Gold mine in McGarry, Ontario, Canada

The Kerr–Addison Mine (also known as the Kerr Mine) is an abandoned Canadian gold mine in the Kearns area of McGarry, Ontario. In 1960, the mine was the largest producer of gold in North America. The mine produced the second most gold overall in North America, with the Homestake Mine being the leader.

The mine is located in basalt of the Abitibi gold belt area in what became the Timiskaming District.

Gold ore was initially discovered at the mine's location around 1900 by Teme-Augama Anishnabai chief Ignace Tonené. European settlers stole Tonené's claim to the ore and started small-scale mining. Production was initially low, but increased from 1936 until its peak in 1960. Employees unionised in 1943. Ore extraction ended in 1960 and production completely stopped in 1963. The increase in global gold prices caused the mine to reopen from 1990 until 1996, by which time over 12 million ounces had been produced.
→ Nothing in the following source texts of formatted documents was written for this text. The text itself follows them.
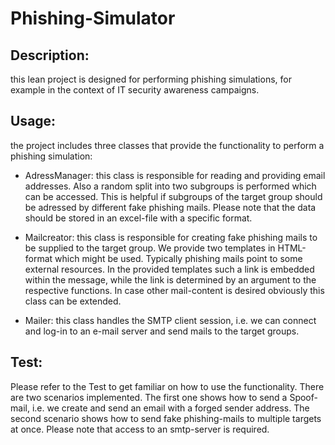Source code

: # Phishing-Simulator

## Description: 
this lean project is designed for performing phishing simulations, for example in the context of IT security awareness campaigns. 


## Usage:
the project includes three classes that provide the functionality to perform a phishing simulation:
* AdressManager: this class is responsible for reading and providing email addresses. Also a random split into 
two subgroups is performed which can be accessed. This is helpful if subgroups of the target group should be adressed
by different fake phishing mails. Please note that the data should be stored in an excel-file with a specific format.

* Mailcreator: this class is responsible for creating fake phishing mails to be supplied to the target group. We provide
two templates in HTML-format which might be used. Typically phishing mails point to some external resources. In the provided 
templates such a link is embedded within the message, while the link is determined by an argument to the respective functions. 
In case other mail-content is desired obviously this class can be extended.

* Mailer: this class handles the SMTP client session, i.e. we can connect and log-in to an e-mail server and send
mails to the target groups.

## Test:

Please refer to the Test to get familiar on how to use the functionality. There are two scenarios implemented.
The first one shows how to send a Spoof-mail, i.e. we create and send an email with a forged sender address. The second
scenario shows how to send fake phishing-mails to multiple targets at once. Please note that access to an smtp-server is required.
Tailings from the operation were dumped in Larder Lake.

Ownership of the mine changed several times, owners included Golden Shield Resources, a subsidiary of Deak Resources, AJ Perron, and Armistice Resources Corporation, which changed its name to Kerr Mine Ltd. Kerr Mine became Arizona Gold and sold its assets to Golden Candle Limited. Throughout the transfers surface and mining rights did not always stay with the same corporation, although the latest owner, Golden Candle, now holds both.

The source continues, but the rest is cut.